He says it came pre-gassed (like the home ones from B&Q I expect).

Here are a couple of other links
http://www.aes2.co.uk/sleepwell.htm
http://www.sleepingwell.net/

Should point you in the right direction.

I see these have timers on which might be handy for an hour or so to get to sleep and then leave a fan running to take over for the rest of the night.


----------



## CliveMott (Mar 10, 2008)

All air conditioners cool the air by evaporation. Most use a refrigerant and a compressor system and then cool the air indirectly with a heat exchanger.
BUT
There was a simple 12 volt aircon system that had a water evaporator built into a roof mounted fan unit. There was a small water tank (that needed periodic topping up) situated somewhere and a small pump for keeping the evaporator wet. It lowered the air temperature by a few degrees only, but on a hot dry day you would certainly appreciate the difference when you entered the van.
My mate John has one on his old Hymer.

Then again you could play with one of these 
http://www.kooleraire.com/product information.htm

Chive


----------



## coppo (May 27, 2009)

CliveMott said:


> All air conditioners cool the air by evaporation.

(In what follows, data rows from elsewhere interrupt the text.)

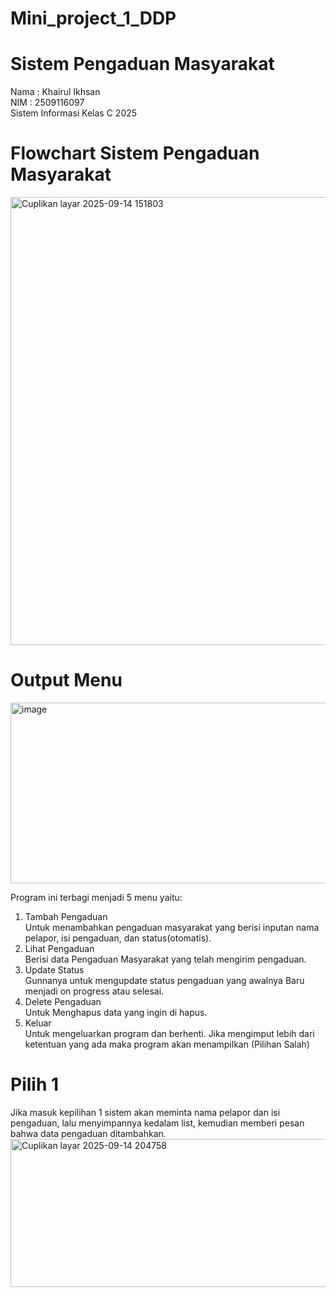 # Mini_project_1_DDP
# Sistem Pengaduan Masyarakat
Nama : Khairul Ikhsan  
NIM  : 2509116097  
Sistem Informasi Kelas C 2025  

# Flowchart Sistem Pengaduan Masyarakat
<img width="1270" height="717" alt="Cuplikan layar 2025-09-14 151803" src="https://github.com/user-attachments/assets/6df9432a-2da9-436c-b034-f6fdaf7642da" />

# Output Menu
<img width="581" height="289" alt="image" src="https://github.com/user-attachments/assets/3a7a2e72-ae79-452c-9db3-c62f807476b8" />

Program ini terbagi menjadi 5 menu yaitu:
1. Tambah Pengaduan <br> Untuk menambahkan pengaduan masyarakat yang berisi inputan nama pelapor, isi pengaduan, dan status(otomatis).
2. Lihat Pengaduan <br> Berisi data Pengaduan Masyarakat yang telah mengirim pengaduan.  
3. Update Status <br> Gunnanya untuk mengupdate status pengaduan yang awalnya Baru menjadi on progress atau selesai.  
4. Delete Pengaduan <br> Untuk Menghapus data yang ingin di hapus.
5. Keluar <br> Untuk mengeluarkan program dan berhenti.
Jika mengimput lebih dari ketentuan yang ada maka program akan menampilkan (Pilihan Salah)

# Pilih 1
Jika masuk kepilihan 1 sistem akan meminta nama pelapor dan isi pengaduan, lalu menyimpannya kedalam list, kemudian memberi pesan bahwa data pengaduan ditambahkan.
<br> <img width="663" height="237" alt="Cuplikan layar 2025-09-14 204758" src="https://github.com/user-attachments/assets/c21c7392-11a6-4422-807f-6ca6aa78c13d" />



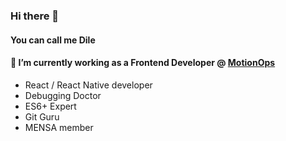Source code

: ### Hi there 👋 
#### You can call me Dile

#### 🔭 I’m currently working as a Frontend Developer @ <a href="https://motionops.com" alt="Simple Software for Service Companies">MotionOps</a>

- React / React Native developer
- Debugging Doctor
- ES6+ Expert
- Git Guru
- MENSA member

<!--
**nikdiklic/nikdiklic** is a ✨ _special_ ✨ repository because its `README.md` (this file) appears on your GitHub profile.

Here are some ideas to get you started:

- 🔭 I’m currently working on ...
- 🌱 I’m currently learning ...
- 👯 I’m looking to collaborate on ...
- 🤔 I’m looking for help with ...
- 💬 Ask me about ...
- 📫 How to reach me: ...
- 😄 Pronouns: ...
- ⚡ Fun fact: ...
-->
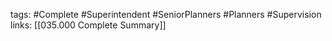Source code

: tags:
	#Complete
	#Superintendent
	#SeniorPlanners
	#Planners
	#Supervision
links:
		[[035.000 Complete Summary]]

Most use a refrigerant and a compressor system and then cool the air indirectly with a heat exchanger.
> BUT
> There was a simple 12 volt aircon system that had a water evaporator built into a roof mounted fan unit. There was a small water tank (that needed periodic topping up) situated somewhere and a small pump for keeping the evaporator wet. It lowered the air temperature by a few degrees only, but on a hot dry day you would certainly appreciate the difference when you entered the van.
> My mate John has one on his old Hymer.
> ...


Yes thats what we have on our hymer, a simple evaporative cooler on the ceiling, a water tank and pump in the wardrobe. It does lower the temperature on a hot dry day and its lovely to feel the cool air. A bit too noisy though for long periods. Caroline sai she wouldnt go abroad without one now.

Paul.


----------



## wirerick (Dec 16, 2009)

Hi I am the same hate going bed when its to hot. We was going to get AC but Karen just moans if it gets to cold which is still to warm for me LOL.
Now don't laugh but i put a bottle of water in the fridge and take it to bed bloody lovely works a treat. Isn't noisy didn't cost a penny and the most important thing is Karen doesn't moan LOL. 
We are in Perpignan and it was 32 in the van last night and i had no problems sleeping.
Try It and See.

Rick, Karen and Oscar (the cat).


----------



## LandCruiser (Feb 12, 2006)

I have a DIRNA 12v Evaporative Air Cooler (roof-mounted) fitted to my 8M mh, which has been in use for over four years now.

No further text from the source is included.